> [What is needed]
Of all the lines in the entries below, give again exactly those starting at the line containing "Source code" and ending at the line containing "## Quanto a", both ends included, and no others.

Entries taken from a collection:
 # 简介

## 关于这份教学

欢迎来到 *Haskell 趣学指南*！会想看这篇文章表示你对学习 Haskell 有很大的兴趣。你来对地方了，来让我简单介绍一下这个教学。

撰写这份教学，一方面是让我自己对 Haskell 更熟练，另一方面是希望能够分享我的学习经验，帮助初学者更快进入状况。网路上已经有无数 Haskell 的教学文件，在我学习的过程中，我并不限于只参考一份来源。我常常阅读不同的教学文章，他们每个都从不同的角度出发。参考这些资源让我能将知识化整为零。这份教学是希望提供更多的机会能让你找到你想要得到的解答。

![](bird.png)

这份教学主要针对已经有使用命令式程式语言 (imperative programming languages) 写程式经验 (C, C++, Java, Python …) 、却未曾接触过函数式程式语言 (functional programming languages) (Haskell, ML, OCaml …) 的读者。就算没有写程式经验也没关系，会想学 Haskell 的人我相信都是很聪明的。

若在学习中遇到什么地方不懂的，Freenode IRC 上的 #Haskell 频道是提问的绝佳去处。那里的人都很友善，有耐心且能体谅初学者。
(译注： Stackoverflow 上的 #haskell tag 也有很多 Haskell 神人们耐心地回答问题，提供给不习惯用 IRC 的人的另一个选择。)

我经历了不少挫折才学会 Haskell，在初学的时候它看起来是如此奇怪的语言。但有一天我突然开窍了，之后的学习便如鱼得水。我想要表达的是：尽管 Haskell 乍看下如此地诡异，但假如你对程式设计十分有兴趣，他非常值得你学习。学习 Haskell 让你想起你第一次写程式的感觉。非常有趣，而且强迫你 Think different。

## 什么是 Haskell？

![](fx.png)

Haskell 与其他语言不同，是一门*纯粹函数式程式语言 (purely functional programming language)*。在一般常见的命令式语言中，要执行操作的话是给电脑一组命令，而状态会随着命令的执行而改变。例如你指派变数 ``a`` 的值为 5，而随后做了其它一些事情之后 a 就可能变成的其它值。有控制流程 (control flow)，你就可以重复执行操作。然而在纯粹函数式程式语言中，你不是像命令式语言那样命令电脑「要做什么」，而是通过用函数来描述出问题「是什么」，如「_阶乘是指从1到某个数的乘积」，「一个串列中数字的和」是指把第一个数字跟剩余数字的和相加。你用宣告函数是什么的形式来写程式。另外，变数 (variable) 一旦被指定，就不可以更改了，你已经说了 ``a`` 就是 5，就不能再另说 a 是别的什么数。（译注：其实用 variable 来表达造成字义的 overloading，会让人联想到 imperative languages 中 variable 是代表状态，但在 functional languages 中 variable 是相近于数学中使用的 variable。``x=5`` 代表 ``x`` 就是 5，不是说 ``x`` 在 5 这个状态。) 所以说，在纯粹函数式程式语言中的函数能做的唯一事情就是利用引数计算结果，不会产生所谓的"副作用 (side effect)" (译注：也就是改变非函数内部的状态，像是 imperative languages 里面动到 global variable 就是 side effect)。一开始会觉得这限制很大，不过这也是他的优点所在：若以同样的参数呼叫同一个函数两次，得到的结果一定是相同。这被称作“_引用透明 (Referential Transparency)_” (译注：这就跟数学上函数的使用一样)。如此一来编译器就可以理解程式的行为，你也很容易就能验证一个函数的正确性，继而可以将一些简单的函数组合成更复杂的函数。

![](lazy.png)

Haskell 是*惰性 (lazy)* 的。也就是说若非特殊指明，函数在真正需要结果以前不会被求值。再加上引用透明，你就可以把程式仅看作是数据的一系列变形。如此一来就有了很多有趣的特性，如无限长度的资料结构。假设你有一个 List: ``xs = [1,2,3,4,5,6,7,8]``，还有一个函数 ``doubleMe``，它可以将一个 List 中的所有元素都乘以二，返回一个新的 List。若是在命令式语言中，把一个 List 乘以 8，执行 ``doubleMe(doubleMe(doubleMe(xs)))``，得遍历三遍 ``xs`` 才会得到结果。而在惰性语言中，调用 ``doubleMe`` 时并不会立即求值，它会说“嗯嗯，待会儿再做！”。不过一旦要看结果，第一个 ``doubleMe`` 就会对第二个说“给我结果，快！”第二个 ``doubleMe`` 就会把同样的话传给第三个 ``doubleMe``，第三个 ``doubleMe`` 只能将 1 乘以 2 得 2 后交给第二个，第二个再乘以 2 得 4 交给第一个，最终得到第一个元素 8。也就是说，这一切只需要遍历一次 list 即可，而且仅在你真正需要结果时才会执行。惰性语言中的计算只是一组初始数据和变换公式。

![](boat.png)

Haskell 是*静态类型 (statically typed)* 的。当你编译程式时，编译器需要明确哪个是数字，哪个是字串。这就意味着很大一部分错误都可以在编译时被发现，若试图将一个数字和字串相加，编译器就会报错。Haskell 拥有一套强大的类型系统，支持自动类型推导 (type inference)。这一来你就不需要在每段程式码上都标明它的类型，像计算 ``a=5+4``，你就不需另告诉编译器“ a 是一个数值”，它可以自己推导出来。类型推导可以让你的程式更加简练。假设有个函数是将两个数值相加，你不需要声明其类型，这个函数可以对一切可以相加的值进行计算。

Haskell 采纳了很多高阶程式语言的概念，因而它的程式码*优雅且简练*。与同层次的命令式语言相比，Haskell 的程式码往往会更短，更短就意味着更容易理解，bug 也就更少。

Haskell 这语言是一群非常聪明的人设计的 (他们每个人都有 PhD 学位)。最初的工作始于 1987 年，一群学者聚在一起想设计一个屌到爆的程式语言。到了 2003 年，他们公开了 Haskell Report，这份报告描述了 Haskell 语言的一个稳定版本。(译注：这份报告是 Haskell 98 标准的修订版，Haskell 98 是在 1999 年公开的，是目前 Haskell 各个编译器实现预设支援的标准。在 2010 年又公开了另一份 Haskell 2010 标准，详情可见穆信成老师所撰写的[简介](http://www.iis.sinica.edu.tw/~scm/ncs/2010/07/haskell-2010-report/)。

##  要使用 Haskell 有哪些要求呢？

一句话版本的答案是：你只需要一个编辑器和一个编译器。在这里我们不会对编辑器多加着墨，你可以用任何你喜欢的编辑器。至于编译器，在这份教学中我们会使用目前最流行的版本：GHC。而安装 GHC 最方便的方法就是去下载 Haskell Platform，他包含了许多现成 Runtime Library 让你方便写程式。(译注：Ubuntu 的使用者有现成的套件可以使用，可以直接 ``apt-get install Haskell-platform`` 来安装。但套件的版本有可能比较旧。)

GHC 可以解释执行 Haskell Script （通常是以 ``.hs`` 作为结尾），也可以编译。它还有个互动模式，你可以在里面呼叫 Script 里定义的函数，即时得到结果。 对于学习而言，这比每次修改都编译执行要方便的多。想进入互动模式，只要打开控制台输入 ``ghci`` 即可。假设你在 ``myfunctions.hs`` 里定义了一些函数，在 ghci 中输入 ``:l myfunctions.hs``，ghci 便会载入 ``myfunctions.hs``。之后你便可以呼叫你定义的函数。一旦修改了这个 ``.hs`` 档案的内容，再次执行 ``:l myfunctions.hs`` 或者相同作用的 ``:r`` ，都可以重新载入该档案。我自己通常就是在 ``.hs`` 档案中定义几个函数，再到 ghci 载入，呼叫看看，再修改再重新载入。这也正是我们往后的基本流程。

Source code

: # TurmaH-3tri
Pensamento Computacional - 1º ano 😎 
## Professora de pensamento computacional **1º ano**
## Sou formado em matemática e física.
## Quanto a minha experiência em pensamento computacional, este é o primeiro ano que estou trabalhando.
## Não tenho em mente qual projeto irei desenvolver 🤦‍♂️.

> [Written response]
Source code

: # TurmaH-3tri
Pensamento Computacional - 1º ano 😎 
## Professora de pensamento computacional **1º ano**
## Sou formado em matemática e física.
## Quanto a minha experiência em pensamento computacional, este é o primeiro ano que estou trabalhando.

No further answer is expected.